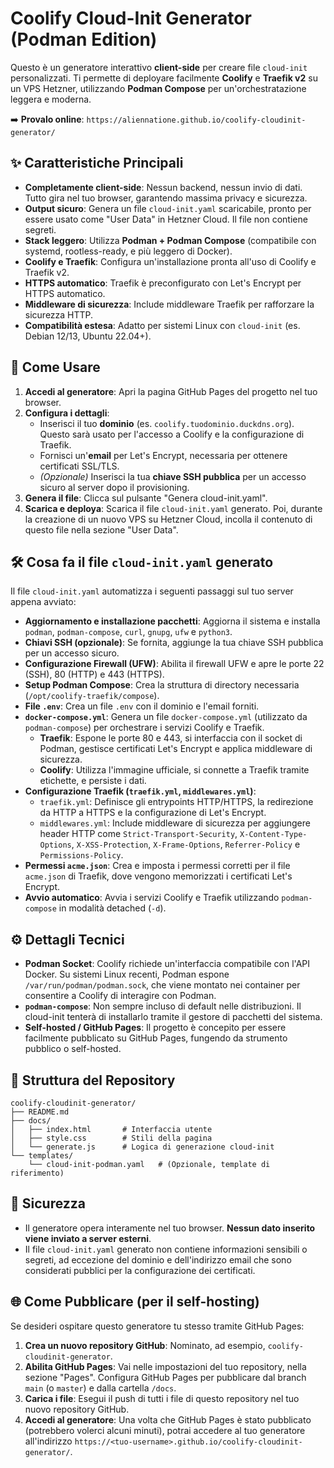 # Coolify Cloud-Init Generator (Podman Edition)

Questo è un generatore interattivo **client-side** per creare file `cloud-init` personalizzati. Ti permette di deployare facilmente **Coolify** e **Traefik v2** su un VPS Hetzner, utilizzando **Podman Compose** per un'orchestratazione leggera e moderna.

➡️ **Provalo online**: `https://aliennatione.github.io/coolify-cloudinit-generator/`

## ✨ Caratteristiche Principali

*   **Completamente client-side**: Nessun backend, nessun invio di dati. Tutto gira nel tuo browser, garantendo massima privacy e sicurezza.
*   **Output sicuro**: Genera un file `cloud-init.yaml` scaricabile, pronto per essere usato come "User Data" in Hetzner Cloud. Il file non contiene segreti.
*   **Stack leggero**: Utilizza **Podman + Podman Compose** (compatibile con systemd, rootless-ready, e più leggero di Docker).
*   **Coolify e Traefik**: Configura un'installazione pronta all'uso di Coolify e Traefik v2.
*   **HTTPS automatico**: Traefik è preconfigurato con Let's Encrypt per HTTPS automatico.
*   **Middleware di sicurezza**: Include middleware Traefik per rafforzare la sicurezza HTTP.
*   **Compatibilità estesa**: Adatto per sistemi Linux con `cloud-init` (es. Debian 12/13, Ubuntu 22.04+).

## 🚀 Come Usare

1.  **Accedi al generatore**: Apri la pagina GitHub Pages del progetto nel tuo browser.
2.  **Configura i dettagli**:
    *   Inserisci il tuo **dominio** (es. `coolify.tuodominio.duckdns.org`). Questo sarà usato per l'accesso a Coolify e la configurazione di Traefik.
    *   Fornisci un'**email** per Let's Encrypt, necessaria per ottenere certificati SSL/TLS.
    *   *(Opzionale)* Inserisci la tua **chiave SSH pubblica** per un accesso sicuro al server dopo il provisioning.
3.  **Genera il file**: Clicca sul pulsante "Genera cloud-init.yaml".
4.  **Scarica e deploya**: Scarica il file `cloud-init.yaml` generato. Poi, durante la creazione di un nuovo VPS su Hetzner Cloud, incolla il contenuto di questo file nella sezione "User Data".

## 🛠️ Cosa fa il file `cloud-init.yaml` generato

Il file `cloud-init.yaml` automatizza i seguenti passaggi sul tuo server appena avviato:

*   **Aggiornamento e installazione pacchetti**: Aggiorna il sistema e installa `podman`, `podman-compose`, `curl`, `gnupg`, `ufw` e `python3`.
*   **Chiavi SSH (opzionale)**: Se fornita, aggiunge la tua chiave SSH pubblica per un accesso sicuro.
*   **Configurazione Firewall (UFW)**: Abilita il firewall UFW e apre le porte 22 (SSH), 80 (HTTP) e 443 (HTTPS).
*   **Setup Podman Compose**: Crea la struttura di directory necessaria (`/opt/coolify-traefik/compose`).
*   **File `.env`**: Crea un file `.env` con il dominio e l'email forniti.
*   **`docker-compose.yml`**: Genera un file `docker-compose.yml` (utilizzato da `podman-compose`) per orchestrare i servizi Coolify e Traefik.
    *   **Traefik**: Espone le porte 80 e 443, si interfaccia con il socket di Podman, gestisce certificati Let's Encrypt e applica middleware di sicurezza.
    *   **Coolify**: Utilizza l'immagine ufficiale, si connette a Traefik tramite etichette, e persiste i dati.
*   **Configurazione Traefik (`traefik.yml`, `middlewares.yml`)**:
    *   `traefik.yml`: Definisce gli entrypoints HTTP/HTTPS, la redirezione da HTTP a HTTPS e la configurazione di Let's Encrypt.
    *   `middlewares.yml`: Include middleware di sicurezza per aggiungere header HTTP come `Strict-Transport-Security`, `X-Content-Type-Options`, `X-XSS-Protection`, `X-Frame-Options`, `Referrer-Policy` e `Permissions-Policy`.
*   **Permessi `acme.json`**: Crea e imposta i permessi corretti per il file `acme.json` di Traefik, dove vengono memorizzati i certificati Let's Encrypt.
*   **Avvio automatico**: Avvia i servizi Coolify e Traefik utilizzando `podman-compose` in modalità detached (`-d`).

## ⚙️ Dettagli Tecnici

*   **Podman Socket**: Coolify richiede un'interfaccia compatibile con l'API Docker. Su sistemi Linux recenti, Podman espone `/var/run/podman/podman.sock`, che viene montato nei container per consentire a Coolify di interagire con Podman.
*   **`podman-compose`**: Non sempre incluso di default nelle distribuzioni. Il cloud-init tenterà di installarlo tramite il gestore di pacchetti del sistema.
*   **Self-hosted / GitHub Pages**: Il progetto è concepito per essere facilmente pubblicato su GitHub Pages, fungendo da strumento pubblico o self-hosted.

## 📁 Struttura del Repository

```
coolify-cloudinit-generator/
├── README.md
├── docs/
│   ├── index.html       # Interfaccia utente
│   ├── style.css        # Stili della pagina
│   └── generate.js      # Logica di generazione cloud-init
└── templates/
    └── cloud-init-podman.yaml   # (Opzionale, template di riferimento)
```

## 🔐 Sicurezza

*   Il generatore opera interamente nel tuo browser. **Nessun dato inserito viene inviato a server esterni**.
*   Il file `cloud-init.yaml` generato non contiene informazioni sensibili o segreti, ad eccezione del dominio e dell'indirizzo email che sono considerati pubblici per la configurazione dei certificati.

## 🌐 Come Pubblicare (per il self-hosting)

Se desideri ospitare questo generatore tu stesso tramite GitHub Pages:

1.  **Crea un nuovo repository GitHub**: Nominato, ad esempio, `coolify-cloudinit-generator`.
2.  **Abilita GitHub Pages**: Vai nelle impostazioni del tuo repository, nella sezione "Pages". Configura GitHub Pages per pubblicare dal branch `main` (o `master`) e dalla cartella `/docs`.
3.  **Carica i file**: Esegui il push di tutti i file di questo repository nel tuo nuovo repository GitHub.
4.  **Accedi al generatore**: Una volta che GitHub Pages è stato pubblicato (potrebbero volerci alcuni minuti), potrai accedere al tuo generatore all'indirizzo `https://<tuo-username>.github.io/coolify-cloudinit-generator/`.
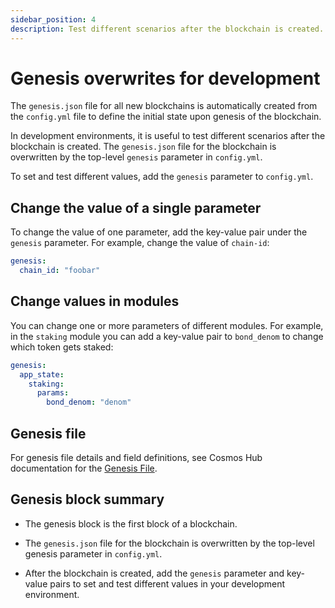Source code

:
 ```yaml
---
sidebar_position: 4
description: Test different scenarios after the blockchain is created.
---
```


# Genesis overwrites for development

The `genesis.json` file for all new blockchains is automatically created from the `config.yml` file to define the initial state upon genesis of the blockchain.

In development environments, it is useful to test different scenarios after the blockchain is created. The `genesis.json` file for the blockchain is overwritten by the top-level `genesis` parameter in `config.yml`.

To set and test different values, add the `genesis` parameter to `config.yml`.

## Change the value of a single parameter

To change the value of one parameter, add the key-value pair under the `genesis` parameter. For example, change the value of `chain-id`:

```yaml
genesis:
  chain_id: "foobar"
```

## Change values in modules

You can change one or more parameters of different modules. For example, in the `staking` module you can add a key-value pair to `bond_denom` to change which token gets staked:

```yaml
genesis:
  app_state:
    staking:
      params:
        bond_denom: "denom"
```

## Genesis file

For genesis file details and field definitions, see Cosmos Hub documentation for the [Genesis File](https://hub.cosmos.network/main/resources/genesis.html).

## Genesis block summary

- The genesis block is the first block of a blockchain.

- The `genesis.json` file for the blockchain is overwritten by the top-level genesis parameter in `config.yml`.

- After the blockchain is created, add the `genesis` parameter and key-value pairs to set and test different values in your development environment.
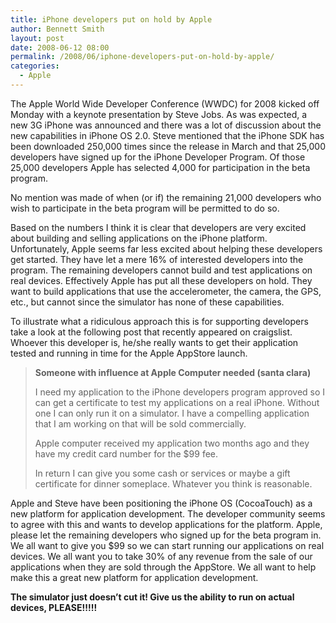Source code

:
 ```yaml
---
title: iPhone developers put on hold by Apple
author: Bennett Smith
layout: post
date: 2008-06-12 08:00
permalink: /2008/06/iphone-developers-put-on-hold-by-apple/
categories:
  - Apple
---
```

The Apple World Wide Developer Conference (WWDC) for 2008 kicked off Monday with a keynote presentation by Steve Jobs. As was expected, a new 3G iPhone was announced and there was a lot of discussion about the new capabilities in iPhone OS 2.0. Steve mentioned that the iPhone SDK has been downloaded 250,000 times since the release in March and that 25,000 developers have signed up for the iPhone Developer Program. Of those 25,000 developers Apple has selected 4,000 for participation in the beta program. 

No mention was made of when (or if) the remaining 21,000 developers who wish to participate in the beta program will be permitted to do so. 

Based on the numbers I think it is clear that developers are very excited about building and selling applications on the iPhone platform. Unfortunately, Apple seems far less excited about helping these developers get started. They have let a mere 16% of interested developers into the program. The remaining developers cannot build and test applications on real devices. Effectively Apple has put all these developers on hold. They want to build applications that use the accelerometer, the camera, the GPS, etc., but cannot since the simulator has none of these capabilities. 

To illustrate what a ridiculous approach this is for supporting developers take a look at the following post that recently appeared on craigslist. Whoever this developer is, he/she really wants to get their application tested and running in time for the Apple AppStore launch. 

> **Someone with influence at Apple Computer needed (santa clara)**
> 
> I need my application to the iPhone developers program approved so I can get a certificate to test my applications on a real iPhone. Without one I can only run it on a simulator. I have a compelling application that I am working on that will be sold commercially. 
> 
> Apple computer received my application two months ago and they have my credit card number for the $99 fee. 
> 
> In return I can give you some cash or services or maybe a gift certificate for dinner someplace. Whatever you think is reasonable. 

Apple and Steve have been positioning the iPhone OS (CocoaTouch) as a new platform for application development. The developer community seems to agree with this and wants to develop applications for the platform. Apple, please let the remaining developers who signed up for the beta program in. We all want to give you $99 so we can start running our applications on real devices. We all want you to take 30% of any revenue from the sale of our applications when they are sold through the AppStore. We all want to help make this a great new platform for application development. 

**The simulator just doesn’t cut it! Give us the ability to run on actual devices, PLEASE!!!!!**

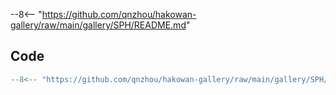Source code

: --8<-- "https://github.com/qnzhou/hakowan-gallery/raw/main/gallery/SPH/README.md"

## Code

```py
--8<-- "https://github.com/qnzhou/hakowan-gallery/raw/main/gallery/SPH/sph.py"
```
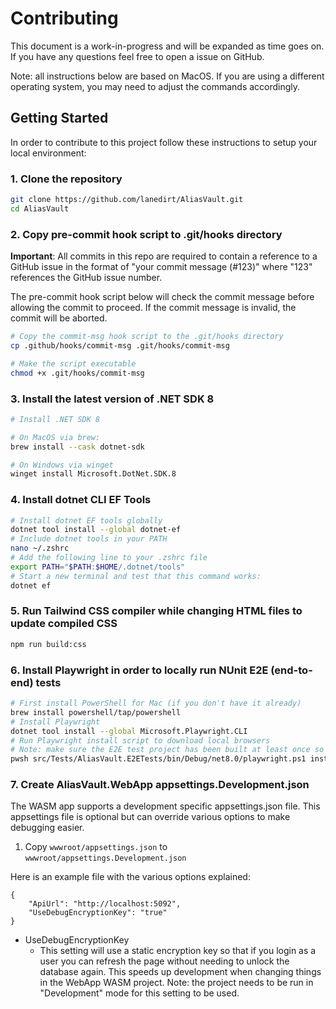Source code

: # Contributing
This document is a work-in-progress and will be expanded as time goes on. If you have any questions feel free to open a issue on GitHub.

Note: all instructions below are based on MacOS. If you are using a different operating system, you may need to adjust the commands accordingly.

## Getting Started
In order to contribute to this project follow these instructions to setup your local environment:

### 1. Clone the repository

```bash
git clone https://github.com/lanedirt/AliasVault.git
cd AliasVault
```

### 2. Copy pre-commit hook script to .git/hooks directory
**Important**: All commits in this repo are required to contain a reference to a GitHub issue in the format of "your commit message (#123)" where "123" references the GitHub issue number.

The pre-commit hook script below will check the commit message before allowing the commit to proceed. If the commit message is invalid, the commit will be aborted.

```bash
# Copy the commit-msg hook script to the .git/hooks directory
cp .github/hooks/commit-msg .git/hooks/commit-msg

# Make the script executable
chmod +x .git/hooks/commit-msg
```

### 3. Install the latest version of .NET SDK 8

```bash
# Install .NET SDK 8

# On MacOS via brew:
brew install --cask dotnet-sdk

# On Windows via winget
winget install Microsoft.DotNet.SDK.8
```

### 4. Install dotnet CLI EF Tools

```bash
# Install dotnet EF tools globally
dotnet tool install --global dotnet-ef
# Include dotnet tools in your PATH
nano ~/.zshrc
# Add the following line to your .zshrc file
export PATH="$PATH:$HOME/.dotnet/tools"
# Start a new terminal and test that this command works:
dotnet ef
```

### 5. Run Tailwind CSS compiler while changing HTML files to update compiled CSS

```bash
npm run build:css
```

### 6. Install Playwright in order to locally run NUnit E2E (end-to-end) tests

```bash
# First install PowerShell for Mac (if you don't have it already)
brew install powershell/tap/powershell
# Install Playwright
dotnet tool install --global Microsoft.Playwright.CLI
# Run Playwright install script to download local browsers
# Note: make sure the E2E test project has been built at least once so the bin dir exists.
pwsh src/Tests/AliasVault.E2ETests/bin/Debug/net8.0/playwright.ps1 install
```

### 7. Create AliasVault.WebApp appsettings.Development.json
The WASM app supports a development specific appsettings.json file. This appsettings file is optional but can override various options to make debugging easier.


1. Copy `wwwroot/appsettings.json` to `wwwroot/appsettings.Development.json`

Here is an example file with the various options explained:

```
{
    "ApiUrl": "http://localhost:5092",
    "UseDebugEncryptionKey": "true"
}
```

- UseDebugEncryptionKey
    - This setting will use a static encryption key so that if you login as a user you can refresh the page without needing to unlock the database again. This speeds up development when changing things in the WebApp WASM project. Note: the project needs to be run in "Development" mode for this setting to be used.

= = = =

In the records, locate each line holding the string "Inserisci" and copy it.

    *   Inserisci il tuo **dominio** (es. `coolify.tuodominio.duckdns.org`). Questo sarà usato per l'accesso a Coolify e la configurazione di Traefik.
    *   *(Opzionale)* Inserisci la tua **chiave SSH pubblica** per un accesso sicuro al server dopo il provisioning.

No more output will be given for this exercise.